── Records to process

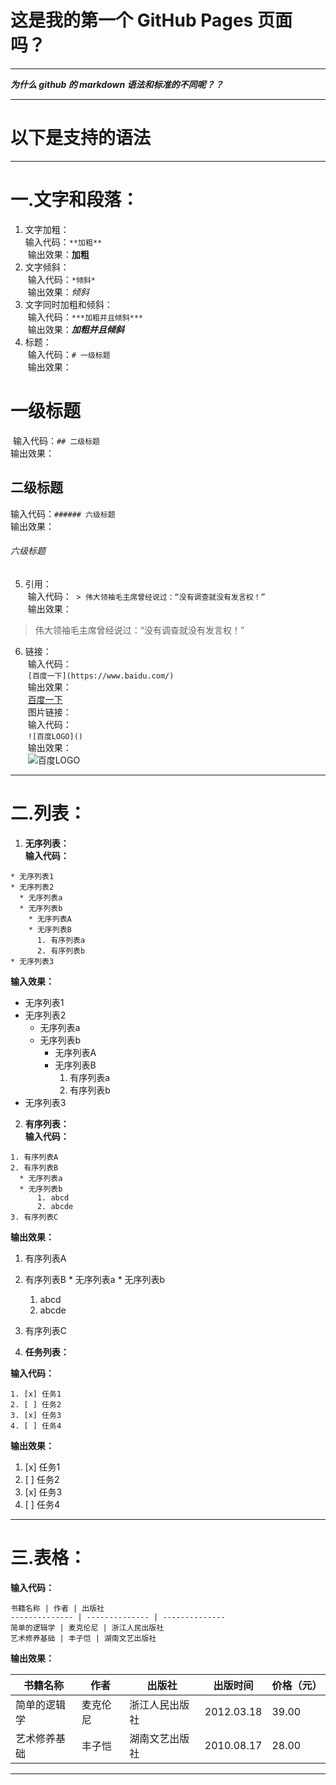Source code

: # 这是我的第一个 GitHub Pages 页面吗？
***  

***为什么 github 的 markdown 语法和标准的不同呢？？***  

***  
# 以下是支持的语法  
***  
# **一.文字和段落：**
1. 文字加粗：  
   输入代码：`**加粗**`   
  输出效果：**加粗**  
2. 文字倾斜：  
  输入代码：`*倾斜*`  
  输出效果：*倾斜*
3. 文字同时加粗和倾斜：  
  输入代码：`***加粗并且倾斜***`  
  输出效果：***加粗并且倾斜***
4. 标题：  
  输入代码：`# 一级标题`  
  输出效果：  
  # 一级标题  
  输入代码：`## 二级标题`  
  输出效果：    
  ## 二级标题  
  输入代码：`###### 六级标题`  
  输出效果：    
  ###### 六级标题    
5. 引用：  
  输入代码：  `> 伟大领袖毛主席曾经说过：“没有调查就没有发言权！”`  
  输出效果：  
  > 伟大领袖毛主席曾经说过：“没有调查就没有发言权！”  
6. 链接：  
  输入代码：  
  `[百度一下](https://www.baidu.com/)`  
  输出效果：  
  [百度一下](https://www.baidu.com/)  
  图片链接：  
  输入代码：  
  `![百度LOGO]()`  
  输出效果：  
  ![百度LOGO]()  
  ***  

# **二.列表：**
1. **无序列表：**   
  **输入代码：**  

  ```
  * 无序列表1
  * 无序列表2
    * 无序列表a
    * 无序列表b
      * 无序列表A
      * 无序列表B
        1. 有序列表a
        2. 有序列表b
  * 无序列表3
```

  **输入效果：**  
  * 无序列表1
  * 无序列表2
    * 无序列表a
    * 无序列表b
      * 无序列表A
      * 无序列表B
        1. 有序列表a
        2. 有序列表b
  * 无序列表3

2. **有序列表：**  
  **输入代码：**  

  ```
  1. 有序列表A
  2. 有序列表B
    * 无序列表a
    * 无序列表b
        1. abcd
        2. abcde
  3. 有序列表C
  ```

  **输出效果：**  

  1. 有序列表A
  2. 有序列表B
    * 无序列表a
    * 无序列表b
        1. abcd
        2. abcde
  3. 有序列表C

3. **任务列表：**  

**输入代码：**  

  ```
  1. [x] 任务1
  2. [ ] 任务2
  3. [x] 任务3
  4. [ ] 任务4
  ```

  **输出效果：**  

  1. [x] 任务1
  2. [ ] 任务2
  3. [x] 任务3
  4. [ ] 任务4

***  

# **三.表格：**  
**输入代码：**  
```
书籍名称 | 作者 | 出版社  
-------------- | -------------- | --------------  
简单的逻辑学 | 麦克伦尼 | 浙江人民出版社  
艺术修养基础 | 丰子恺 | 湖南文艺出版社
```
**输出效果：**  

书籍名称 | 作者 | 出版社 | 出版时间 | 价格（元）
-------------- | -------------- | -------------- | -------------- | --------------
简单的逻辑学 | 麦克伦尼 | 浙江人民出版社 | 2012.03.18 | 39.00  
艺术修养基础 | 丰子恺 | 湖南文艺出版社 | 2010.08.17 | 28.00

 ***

────
── Records to process

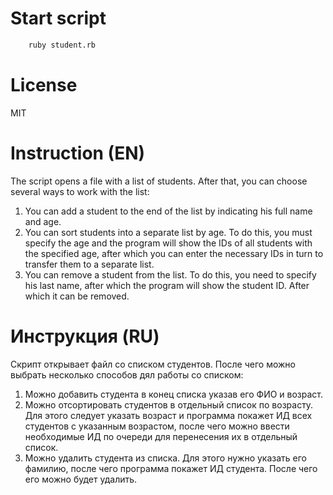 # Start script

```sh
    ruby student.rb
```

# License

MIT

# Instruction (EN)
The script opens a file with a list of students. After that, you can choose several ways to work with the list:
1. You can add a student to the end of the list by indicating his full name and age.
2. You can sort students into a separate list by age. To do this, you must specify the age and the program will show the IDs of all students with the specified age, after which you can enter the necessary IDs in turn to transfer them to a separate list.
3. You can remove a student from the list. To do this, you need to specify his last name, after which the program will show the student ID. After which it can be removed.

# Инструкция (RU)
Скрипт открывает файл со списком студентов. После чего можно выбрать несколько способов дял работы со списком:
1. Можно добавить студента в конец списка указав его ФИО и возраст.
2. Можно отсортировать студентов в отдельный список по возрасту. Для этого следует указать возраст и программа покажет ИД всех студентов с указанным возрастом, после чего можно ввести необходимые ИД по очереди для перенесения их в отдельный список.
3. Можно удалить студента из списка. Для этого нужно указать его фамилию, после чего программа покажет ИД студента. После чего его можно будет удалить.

────

■ **Directions for this task**
Going back to the entries above, set down exactly the lines that begin at the one with "1. You can add" and end at the one with "3. Можно удалить", both included, and nothing else.

■ **Task solution**
1. You can add a student to the end of the list by indicating his full name and age.
2. You can sort students into a separate list by age. To do this, you must specify the age and the program will show the IDs of all students with the specified age, after which you can enter the necessary IDs in turn to transfer them to a separate list.
3. You can remove a student from the list. To do this, you need to specify his last name, after which the program will show the student ID. After which it can be removed.

# Инструкция (RU)
Скрипт открывает файл со списком студентов. После чего можно выбрать несколько способов дял работы со списком:
1. Можно добавить студента в конец списка указав его ФИО и возраст.
2. Можно отсортировать студентов в отдельный список по возрасту. Для этого следует указать возраст и программа покажет ИД всех студентов с указанным возрастом, после чего можно ввести необходимые ИД по очереди для перенесения их в отдельный список.
3. Можно удалить студента из списка. Для этого нужно указать его фамилию, после чего программа покажет ИД студента. После чего его можно будет удалить.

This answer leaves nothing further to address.